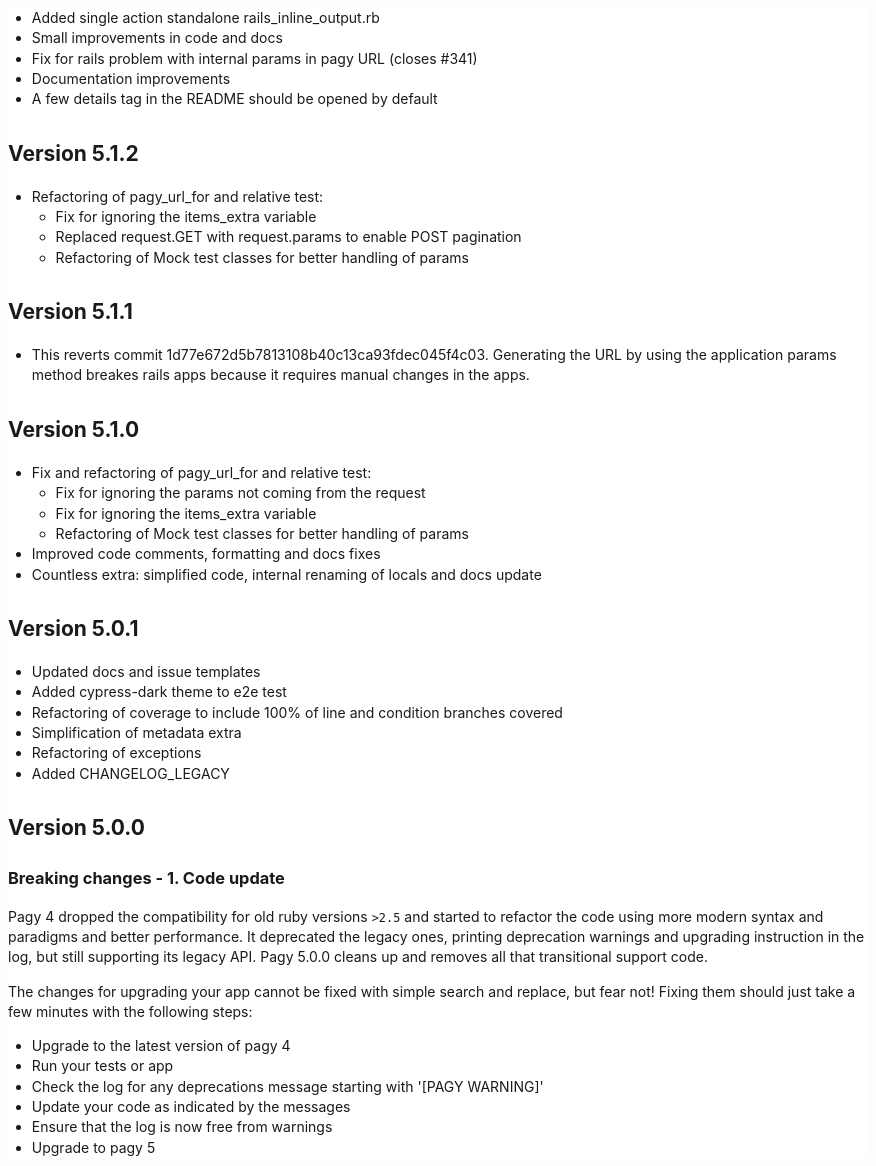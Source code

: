 - Added single action standalone rails_inline_output.rb
- Small improvements in code and docs
- Fix for rails problem with internal params in pagy URL (closes #341)
- Documentation improvements
- A few details tag in the README should be opened by default

## Version 5.1.2

- Refactoring of pagy_url_for and relative test:
  - Fix for ignoring the items_extra variable
  - Replaced request.GET with request.params to enable POST pagination
  - Refactoring of Mock test classes for better handling of params

## Version 5.1.1

- This reverts commit 1d77e672d5b7813108b40c13ca93fdec045f4c03.
  Generating the URL by using the application params method breakes rails apps because it requires manual changes in the apps.

## Version 5.1.0

- Fix and refactoring of pagy_url_for and relative test:
  - Fix for ignoring the params not coming from the request
  - Fix for ignoring the items_extra variable
  - Refactoring of Mock test classes for better handling of params
- Improved code comments, formatting and docs fixes
- Countless extra: simplified code, internal renaming of locals and docs update

## Version 5.0.1

- Updated docs and issue templates
- Added cypress-dark theme to e2e test
- Refactoring of coverage to include 100% of line and condition branches covered
- Simplification of metadata extra
- Refactoring of exceptions
- Added CHANGELOG_LEGACY

## Version 5.0.0

### Breaking changes - 1. Code update

Pagy 4 dropped the compatibility for old ruby versions `>2.5` and started to refactor the code using more modern syntax and paradigms and better performance. It deprecated the legacy ones, printing deprecation warnings and upgrading instruction in the log, but still supporting its legacy API. Pagy 5.0.0 cleans up and removes all that transitional support code.

The changes for upgrading your app cannot be fixed with simple search and replace, but fear not! Fixing them should just take a few minutes with the following steps:

- Upgrade to the latest version of pagy 4
- Run your tests or app
- Check the log for any deprecations message starting with '[PAGY WARNING]'
- Update your code as indicated by the messages
- Ensure that the log is now free from warnings
- Upgrade to pagy 5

_Problem to solve:_ Exactly the lines from the start of the entries above through the line with "- Added cypress-dark theme to e2e test" should be reproduced, and nothing else; drop the pictures.

_Your solution:_
Source code

: - Added single action standalone rails_inline_output.rb
- Small improvements in code and docs
- Fix for rails problem with internal params in pagy URL (closes #341)
- Documentation improvements
- A few details tag in the README should be opened by default

## Version 5.1.2

- Refactoring of pagy_url_for and relative test:
  - Fix for ignoring the items_extra variable
  - Replaced request.GET with request.params to enable POST pagination
  - Refactoring of Mock test classes for better handling of params

## Version 5.1.1

- This reverts commit 1d77e672d5b7813108b40c13ca93fdec045f4c03.
  Generating the URL by using the application params method breakes rails apps because it requires manual changes in the apps.

## Version 5.1.0

- Fix and refactoring of pagy_url_for and relative test:
  - Fix for ignoring the params not coming from the request
  - Fix for ignoring the items_extra variable
  - Refactoring of Mock test classes for better handling of params
- Improved code comments, formatting and docs fixes
- Countless extra: simplified code, internal renaming of locals and docs update

## Version 5.0.1

- Updated docs and issue templates
- Added cypress-dark theme to e2e test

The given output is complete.